LOCKPORT – The Town Board on Wednesday ratified a seven-year contract with the Teamsters union, as well as a health insurance agreement with the Civil Service Employees Association.

The deal with the 18 Teamsters members is retroactive to the start of 2014 and offers annual raises of 2 to 2.5 percent, depending on a worker’s job title and position on the pay scale, Councilman Paul W. Siejak said.

Current employees will be paid 45 cents per hour in retroactive raises for 2014 and 2015. Pay will rise by an additional 50 cents per hour Jan. 1, with another 50-cent raise coming in 2017. Wages will increase by 55 cents per hour in 2018, and 60 cents per hour in 2019 and 2020.
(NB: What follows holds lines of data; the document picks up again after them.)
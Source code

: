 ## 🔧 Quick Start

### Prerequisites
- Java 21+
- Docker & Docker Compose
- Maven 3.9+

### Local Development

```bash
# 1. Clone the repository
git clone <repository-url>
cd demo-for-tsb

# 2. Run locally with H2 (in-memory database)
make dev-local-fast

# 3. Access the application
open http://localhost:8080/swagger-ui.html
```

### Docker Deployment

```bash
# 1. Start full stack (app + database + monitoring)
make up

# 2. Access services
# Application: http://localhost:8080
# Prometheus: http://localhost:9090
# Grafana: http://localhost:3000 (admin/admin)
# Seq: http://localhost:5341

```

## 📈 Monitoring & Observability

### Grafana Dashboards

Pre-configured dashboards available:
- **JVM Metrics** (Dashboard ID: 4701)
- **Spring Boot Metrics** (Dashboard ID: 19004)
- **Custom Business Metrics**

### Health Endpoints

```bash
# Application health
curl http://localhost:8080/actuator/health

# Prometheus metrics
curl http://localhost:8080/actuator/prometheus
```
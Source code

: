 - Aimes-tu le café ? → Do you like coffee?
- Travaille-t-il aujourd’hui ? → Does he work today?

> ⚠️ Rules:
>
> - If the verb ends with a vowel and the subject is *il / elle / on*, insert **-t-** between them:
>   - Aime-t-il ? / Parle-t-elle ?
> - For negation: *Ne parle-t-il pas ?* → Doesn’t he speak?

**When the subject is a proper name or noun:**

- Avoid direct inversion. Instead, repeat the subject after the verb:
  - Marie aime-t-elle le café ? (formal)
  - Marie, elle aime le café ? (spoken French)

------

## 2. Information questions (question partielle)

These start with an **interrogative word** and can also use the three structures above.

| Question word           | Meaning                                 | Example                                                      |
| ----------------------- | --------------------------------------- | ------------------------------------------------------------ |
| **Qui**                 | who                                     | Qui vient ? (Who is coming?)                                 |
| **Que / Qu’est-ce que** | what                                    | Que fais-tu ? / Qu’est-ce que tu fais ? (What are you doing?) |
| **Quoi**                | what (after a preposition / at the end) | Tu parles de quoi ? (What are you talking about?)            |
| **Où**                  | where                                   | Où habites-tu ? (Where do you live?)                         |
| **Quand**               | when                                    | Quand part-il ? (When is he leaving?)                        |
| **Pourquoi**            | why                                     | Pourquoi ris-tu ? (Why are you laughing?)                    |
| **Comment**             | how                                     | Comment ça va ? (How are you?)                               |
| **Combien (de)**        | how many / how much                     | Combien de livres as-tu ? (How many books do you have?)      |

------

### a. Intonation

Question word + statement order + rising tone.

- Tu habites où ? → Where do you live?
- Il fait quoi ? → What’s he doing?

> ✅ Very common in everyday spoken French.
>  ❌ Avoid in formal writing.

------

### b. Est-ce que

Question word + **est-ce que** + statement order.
Teamsters members hired by the town in 2009 or later must pay 15 percent of their health insurance premium, which Town Attorney Michael J. Norris said was a provision carried over from the union’s last contract with the town. Older members have 100 percent of their copayments reimbursed by the town, Supervisor Marc R. Smith said.

The Teamsters represent highway, buildings and grounds and water maintenance employees. As of Jan. 1, the pay range for laborers will be $18.50 to $20.50 per hour. For motor equipment operators and water maintenance workers, it’s $21 to $23 per hour, and for the town mechanic, pay will range from $22 to $24 per hour.

The CSEA agreement shifts the 15 white-collar members into a community-rated BlueCross BlueShield plan called Platinum Standard, which Smith said will save the town an estimated $100,000 a year over the former experience-rated plan. Siejak said the town was “committed to the same scope of coverage” for the employees. CSEA members hired since 2004 must pay 15 percent of the premiums.

Also Wednesday, the board passed a motion officially endorsing Councilman Mark C. Crocker’s statement at last week’s state scoping session on Lafarge North America’s request to dig a new stone quarry on Hinman Road. Crocker, the supervisor-elect, said at the meeting that the town won’t consider rezoning the property until Lafarge meets the town’s conditions, including creation of a fund to pay any property damages to homeowners caused by blasting or other quarry operations.

Smith said action on the town’s revised electronic sign law is expected at the final board meeting of the year at 1 p.m. Dec. 30. The amendment would allow images that change once per minute instead of the current policy of limiting flashing signs to once every 10 minutes.